Wieso ignorierst du direkt beim ersten Versuch den Tipp, der dir gegeben wird?


----------



## nillehammer (23. Mai 2012)

Ja, komplett auf dem Holzweg. Versuche, den Aufgabentext in Teilschritte zu zerlegen, die Du dann in Code gießt. Dazu musst Du die Aufgabe auch etwas genauer lesen.
1. Zahlen einlesen: Kannst Du mit 10 Variablen machen, aber hier hast Du wiederkehrenden Code, eine Schleife bietet sich an. Eine Abbruchbedingung hast Du auch, nämlich 10 eingelesene Zahlen.
2. Die Summen: Hier steht, Du sollst jeweils die positiven und die negativen Zahlen addieren, nicht alle zusammen. Weiters steht, dass die Eingaben egal sind, nur die Summen sind wichtig. Hört sich nach *zwei* (und nicht 10) Variablen an, die Du Dir merken musst, eine für die positive Summe, eine andere für die negative Summe.
2a) Du musst offensichtlich erkennen, zu welcher der beiden Variablen Du addieren musst. Hier hast du eine Fallunterscheidung (Stichwort *if*).

Ergo: mit drei Variablen (zwei für die Summen, eine für die aktuelle eingabe), einer for-Schleife und darin einer if-Verzweigung kann man das Problem lösen.
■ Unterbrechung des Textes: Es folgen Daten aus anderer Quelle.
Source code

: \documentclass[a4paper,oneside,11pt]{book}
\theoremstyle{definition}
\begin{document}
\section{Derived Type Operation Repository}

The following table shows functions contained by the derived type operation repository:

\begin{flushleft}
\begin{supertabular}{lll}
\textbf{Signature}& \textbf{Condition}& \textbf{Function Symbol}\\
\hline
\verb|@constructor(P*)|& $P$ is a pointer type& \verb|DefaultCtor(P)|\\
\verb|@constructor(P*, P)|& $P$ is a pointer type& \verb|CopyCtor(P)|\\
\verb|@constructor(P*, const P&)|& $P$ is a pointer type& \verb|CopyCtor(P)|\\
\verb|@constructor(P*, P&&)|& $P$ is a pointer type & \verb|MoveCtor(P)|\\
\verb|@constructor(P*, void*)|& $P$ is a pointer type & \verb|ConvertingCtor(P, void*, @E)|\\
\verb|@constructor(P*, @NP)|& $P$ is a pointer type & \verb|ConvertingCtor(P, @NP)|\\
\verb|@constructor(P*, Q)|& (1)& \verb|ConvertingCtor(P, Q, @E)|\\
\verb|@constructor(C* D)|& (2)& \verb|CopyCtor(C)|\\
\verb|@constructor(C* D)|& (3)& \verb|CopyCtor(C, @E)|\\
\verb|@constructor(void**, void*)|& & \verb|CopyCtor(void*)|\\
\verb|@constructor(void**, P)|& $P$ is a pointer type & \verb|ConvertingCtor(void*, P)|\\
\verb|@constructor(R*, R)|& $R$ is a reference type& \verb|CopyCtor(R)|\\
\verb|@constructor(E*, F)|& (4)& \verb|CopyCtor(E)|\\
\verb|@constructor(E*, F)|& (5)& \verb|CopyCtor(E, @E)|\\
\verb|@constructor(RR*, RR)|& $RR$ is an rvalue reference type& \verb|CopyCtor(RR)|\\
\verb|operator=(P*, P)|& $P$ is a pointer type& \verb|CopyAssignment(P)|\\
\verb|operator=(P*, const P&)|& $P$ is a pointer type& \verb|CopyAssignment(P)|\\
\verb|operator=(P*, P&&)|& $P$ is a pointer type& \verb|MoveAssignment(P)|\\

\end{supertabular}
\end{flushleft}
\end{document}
Scanner und System.out.println hast Du übrigens richtig verwendet.


----------



## ARadauer (24. Mai 2012)

mit einer for schleife macht man etwas öfter.. das ist dazu dar dass du nicht 10 mal die zahl einlesen musst... also mach dir eine summe mit 0 ausserhalt der vor schleife, innerhalt der vorschleife ließt du dann die zahl ein und addierst sie zur summe, nach der vor schleife gibts du die summe aus..


----------



## Stimo89 (24. Mai 2012)

jungs ich hab euch gesagt ich bin ein noob, aber ich möchte es sicher verstehen.
ist das untere soweit richtig?
ich weiss dann nicht was ich mit der for-schleife anfangen muss.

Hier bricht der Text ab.